Hate Speech and Offensive Language Detection using an Emotion-aware
Shared Encoder
- URL: http://arxiv.org/abs/2302.08777v1
- Date: Fri, 17 Feb 2023 09:31:06 GMT
- Title: Hate Speech and Offensive Language Detection using an Emotion-aware
Shared Encoder
- Authors: Khouloud Mnassri, Praboda Rajapaksha, Reza Farahbakhsh, Noel Crespi
- Abstract summary: Existing works on hate speech and offensive language detection produce promising results based on pre-trained transformer models.
This paper addresses a multi-task joint learning approach which combines external emotional features extracted from another corpora.
Our findings demonstrate that emotional knowledge helps to more reliably identify hate speech and offensive language across datasets.

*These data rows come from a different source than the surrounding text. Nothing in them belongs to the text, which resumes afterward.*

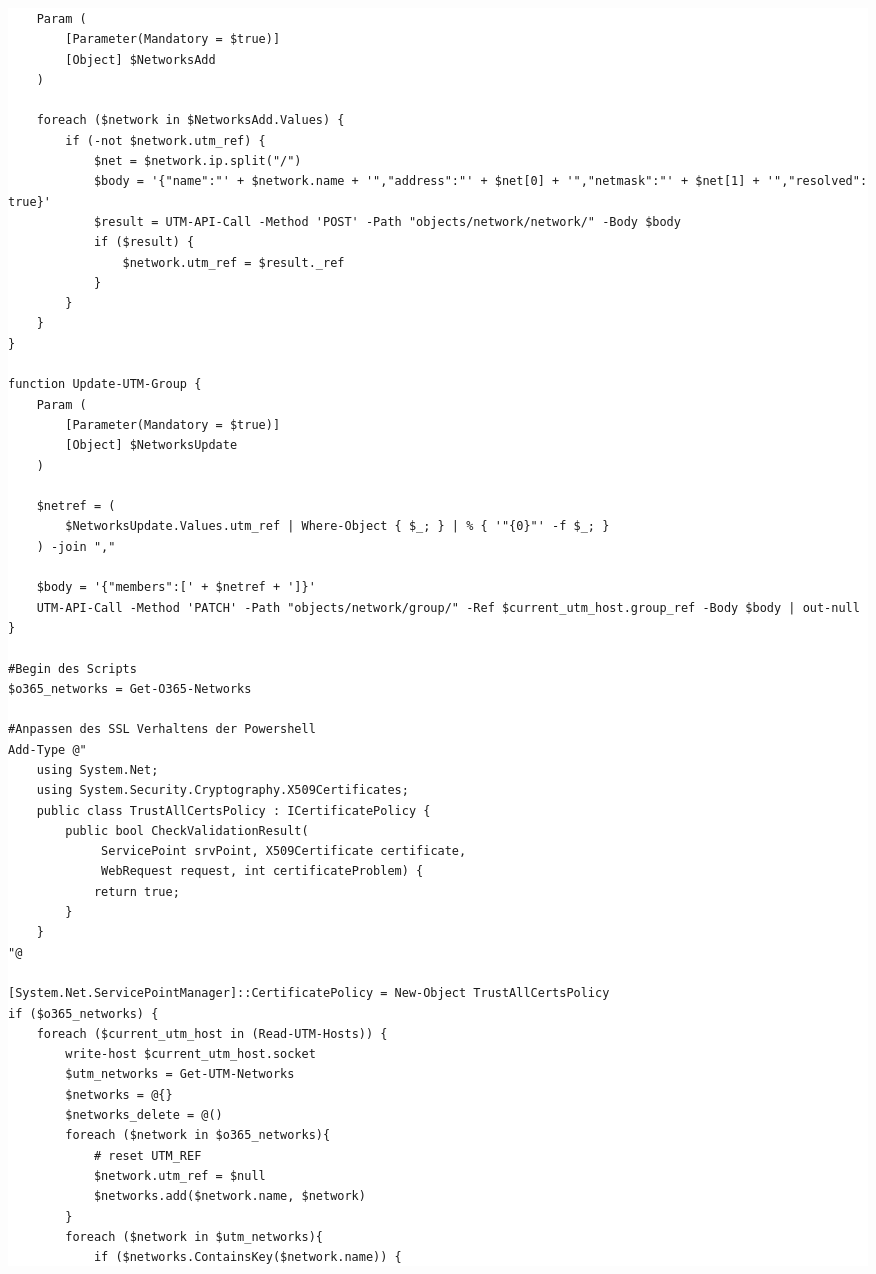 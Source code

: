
 ```text
    Param (
        [Parameter(Mandatory = $true)]
        [Object] $NetworksAdd
    )

    foreach ($network in $NetworksAdd.Values) {
        if (-not $network.utm_ref) {
            $net = $network.ip.split("/")
            $body = '{"name":"' + $network.name + '","address":"' + $net[0] + '","netmask":"' + $net[1] + '","resolved":true}'
            $result = UTM-API-Call -Method 'POST' -Path "objects/network/network/" -Body $body
            if ($result) {
                $network.utm_ref = $result._ref
            }
        }
    }
}

function Update-UTM-Group {
    Param (
        [Parameter(Mandatory = $true)]
        [Object] $NetworksUpdate
    )

    $netref = (
        $NetworksUpdate.Values.utm_ref | Where-Object { $_; } | % { '"{0}"' -f $_; }
    ) -join ","

    $body = '{"members":[' + $netref + ']}'
    UTM-API-Call -Method 'PATCH' -Path "objects/network/group/" -Ref $current_utm_host.group_ref -Body $body | out-null
}

#Begin des Scripts
$o365_networks = Get-O365-Networks

#Anpassen des SSL Verhaltens der Powershell
Add-Type @"
    using System.Net;
    using System.Security.Cryptography.X509Certificates;
    public class TrustAllCertsPolicy : ICertificatePolicy {
        public bool CheckValidationResult(
             ServicePoint srvPoint, X509Certificate certificate,
             WebRequest request, int certificateProblem) {
            return true;
        }
    }
"@

[System.Net.ServicePointManager]::CertificatePolicy = New-Object TrustAllCertsPolicy
if ($o365_networks) {
    foreach ($current_utm_host in (Read-UTM-Hosts)) {
        write-host $current_utm_host.socket
        $utm_networks = Get-UTM-Networks
        $networks = @{}
        $networks_delete = @()
        foreach ($network in $o365_networks){
            # reset UTM_REF
            $network.utm_ref = $null
            $networks.add($network.name, $network)
        }
        foreach ($network in $utm_networks){
            if ($networks.ContainsKey($network.name)) {
```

- Score: 1.8734449181723825
- License: http://creativecommons.org/licenses/by/4.0/
- Abstract: The rise of emergence of social media platforms has fundamentally altered how
people communicate, and among the results of these developments is an increase
in online use of abusive content. Therefore, automatically detecting this
content is essential for banning inappropriate information, and reducing
toxicity and violence on social media platforms. The existing works on hate
speech and offensive language detection produce promising results based on
pre-trained transformer models, however, they considered only the analysis of
abusive content features generated through annotated datasets. This paper
addresses a multi-task joint learning approach which combines external
emotional features extracted from another corpora in dealing with the
imbalanced and scarcity of labeled datasets. Our analysis are using two
well-known Transformer-based models, BERT and mBERT, where the later is used to
address abusive content detection in multi-lingual scenarios. Our model jointly
learns abusive content detection with emotional features by sharing
representations through transformers' shared encoder. This approach increases
data efficiency, reduce overfitting via shared representations, and ensure fast
learning by leveraging auxiliary information. Our findings demonstrate that
emotional knowledge helps to more reliably identify hate speech and offensive
language across datasets. Our hate speech detection Multi-task model exhibited
3% performance improvement over baseline models, but the performance of
multi-task models were not significant for offensive language detection task.
More interestingly, in both tasks, multi-task models exhibits less false
positive errors compared to single task scenario.